We compared the term frequency as a percentile, depth, and diversity per patient between (1) the set of terms that were identified using both approaches, and (2) the set of terms identified by NLP alone (Figure 3). The mean frequency percentile for terms identified by both approaches was consistently higher (grand mean 75%) than with NLP alone (grand mean 49%). In all patients, there were more HPO terms in the top half of most frequent terms (mean percentile > 50%) that were identified by both approaches. Terms per patient identified manually and by NLP were 0.62 levels deeper on average than terms identified by NLP alone for the same patient. The greatest difference between the pairs of term sets per patient was in diversity, where terms identified by both approaches represented an average of 6.5 different phenotypic abnormality classes versus 22.37 different phenotypic abnormality classes for NLP alone. There are 25 total unique phenotypic abnormality classes within HPO, suggesting that NLP-extracted terms spanned most of the breadth of the ontology, while human curation led to more targeted classes. The difference in distributions between the two sets of terms was significant, with Wilcoxon’s signed-rank test p values < 0.01 for all three features, frequency percentile (p value = 5.3E−10), mean depth (p value = 6.4E−9), and diversity (p value = 3.4E−10).

Figure 3.

Figure 3

Comparing features of HPO terms identified by NLP alone versus terms identified by both manual- and NLP-based extraction

Box and whiskers plots of (A) distribution of mean frequency percentiles of HPO terms, (B) distribution of mean depth of HPO terms, and (C) distribution of diversity of HPO terms. Each data point in a distribution corresponds to a specific patient in the training set, with lines connecting values of the respective summary feature per patient across the two NLP term subsets to indicate increase versus decrease in value. Mean values per distribition, the difference in means, and associated p-values, calculated using a Wilcoxon's signed-rank test, are noted above each plot.

Effect of NLP-extracted term filtering on gene prioritization performance

Given the above feature differences between the HPO term sets, we hypothesized that filtering NLP-extracted terms to more closely resemble terms that had also been identified manually may improve gene prioritization. Since filtering may adversely impact gene prioritization by removing true-positive terms as well, we varied the threshold per term set feature from tolerant to stringent (5–95 percentiles; see Subjects and methods) to filter the list of NLP-extracted terms per patient and evaluated the impact of filtering on Exomiser performance (Figure S5). We explored the 3D performance landscape for all possible combinations of seven different frequency thresholds (0%, 40%, 50%, 60%, 70%, 80%, 90%), six different minimum depth thresholds (0, 4, 5, 6, 7, 8), and seven different diversity thresholds (0, 2, 4, 6, 8, 10, 12) for a total of 294 filter parameter combinations applied to the NLP-extracted HPO terms. We ran Exomiser on the 52 patients in the training set using each of the 294 sets of filtered NLP-extracted HPO terms for a total of 15,288 Exomiser runs and measured performance using the aforementioned criteria (Figure S6; Table S5).
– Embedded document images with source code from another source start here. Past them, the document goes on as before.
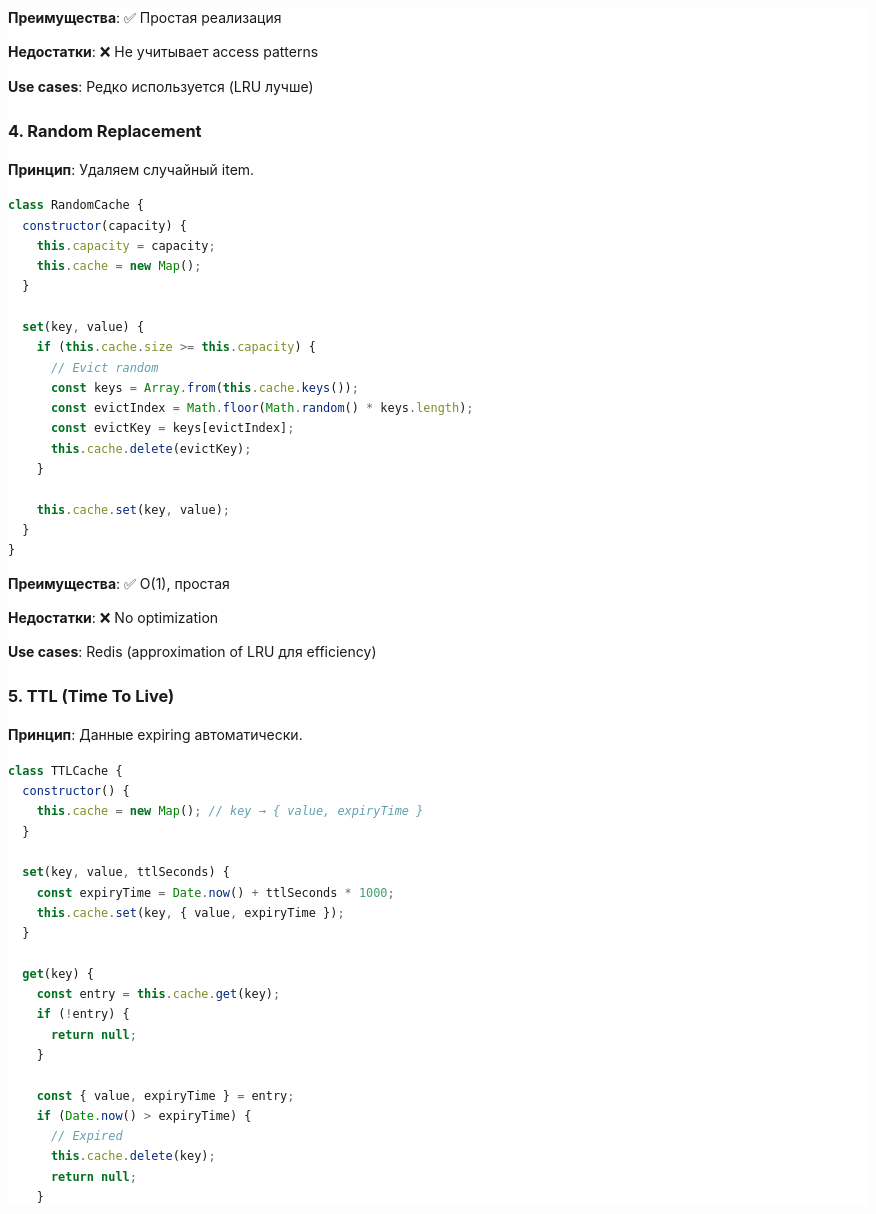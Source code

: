 **Преимущества**:
✅ Простая реализация

**Недостатки**:
❌ Не учитывает access patterns

**Use cases**: Редко используется (LRU лучше)

### 4. Random Replacement

**Принцип**: Удаляем случайный item.

```javascript
class RandomCache {
  constructor(capacity) {
    this.capacity = capacity;
    this.cache = new Map();
  }

  set(key, value) {
    if (this.cache.size >= this.capacity) {
      // Evict random
      const keys = Array.from(this.cache.keys());
      const evictIndex = Math.floor(Math.random() * keys.length);
      const evictKey = keys[evictIndex];
      this.cache.delete(evictKey);
    }

    this.cache.set(key, value);
  }
}
```

**Преимущества**:
✅ O(1), простая

**Недостатки**:
❌ No optimization

**Use cases**: Redis (approximation of LRU для efficiency)

### 5. TTL (Time To Live)

**Принцип**: Данные expiring автоматически.

```javascript
class TTLCache {
  constructor() {
    this.cache = new Map(); // key → { value, expiryTime }
  }

  set(key, value, ttlSeconds) {
    const expiryTime = Date.now() + ttlSeconds * 1000;
    this.cache.set(key, { value, expiryTime });
  }

  get(key) {
    const entry = this.cache.get(key);
    if (!entry) {
      return null;
    }

    const { value, expiryTime } = entry;
    if (Date.now() > expiryTime) {
      // Expired
      this.cache.delete(key);
      return null;
    }
```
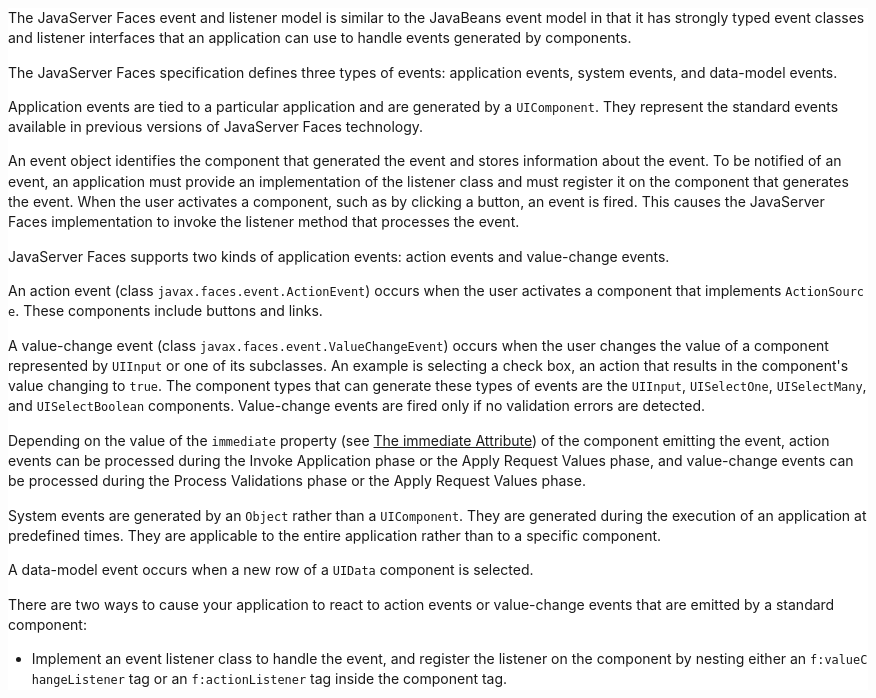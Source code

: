 The JavaServer Faces event and listener model is similar to the
JavaBeans event model in that it has strongly typed event classes and
listener interfaces that an application can use to handle events
generated by components.

The JavaServer Faces specification defines three types of events:
application events, system events, and data-model events.

Application events are tied to a particular application and are
generated by a `UIComponent`. They represent the standard events
available in previous versions of JavaServer Faces technology.

An event object identifies the component that generated the event and
stores information about the event. To be notified of an event, an
application must provide an implementation of the listener class and
must register it on the component that generates the event. When the
user activates a component, such as by clicking a button, an event is
fired. This causes the JavaServer Faces implementation to invoke the
listener method that processes the event.

JavaServer Faces supports two kinds of application events: action events
and value-change events.

An action event (class `javax.faces.event.ActionEvent`) occurs when the
user activates a component that implements `ActionSource`. These
components include buttons and links.

A value-change event (class `javax.faces.event.ValueChangeEvent`) occurs
when the user changes the value of a component represented by `UIInput`
or one of its subclasses. An example is selecting a check box, an action
that results in the component's value changing to `true`. The component
types that can generate these types of events are the `UIInput`,
`UISelectOne`, `UISelectMany`, and `UISelectBoolean` components.
Value-change events are fired only if no validation errors are detected.

Depending on the value of the `immediate` property (see [The immediate
Attribute](jsf-page002.htm#BNARI)) of the component emitting the event,
action events can be processed during the Invoke Application phase or
the Apply Request Values phase, and value-change events can be processed
during the Process Validations phase or the Apply Request Values phase.

System events are generated by an `Object` rather than a `UIComponent`.
They are generated during the execution of an application at predefined
times. They are applicable to the entire application rather than to a
specific component.

A data-model event occurs when a new row of a `UIData` component is
selected.

There are two ways to cause your application to react to action events
or value-change events that are emitted by a standard component:

  - Implement an event listener class to handle the event, and register
    the listener on the component by nesting either an
    `f:valueChangeListener` tag or an `f:actionListener` tag inside the
    component tag.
Top-performing filter combinations tended to have a high frequency percentile threshold between 70%–90%, a depth threshold of 6, and diversity thresholds of 6 or higher (Table 1; Table S3). These thresholds more closely resemble expected characteristics of NLP-extracted HPO terms that were also identified manually than NLP-only terms (Figure 3). In the subsequent sections, we refer to an NLP filter combination by its frequency/depth/diversity thresholds (e.g., frequency percentile threshold of 80%, depth threshold of 6 levels, and diversity threshold of 6 abnormality classes is designated as 80/6/6).

Table 1.

Parameter combinations for the top-performing natural language processing (NLP) filters

Filtering criteria for top combinations Best NLP Filter
Frequency (%) Depth Diversity
AUC 90 6 6
Median rank 80 6 6
Median score 90 0 12
Genes needed 60 4 10
Sensitivity top 5 80 6 6
Sensitivity top 10 90 6 4
Sensitivity top 20 90 6 6
Median (median absolute deviation) 90 (0) 6 (0) 6 (0)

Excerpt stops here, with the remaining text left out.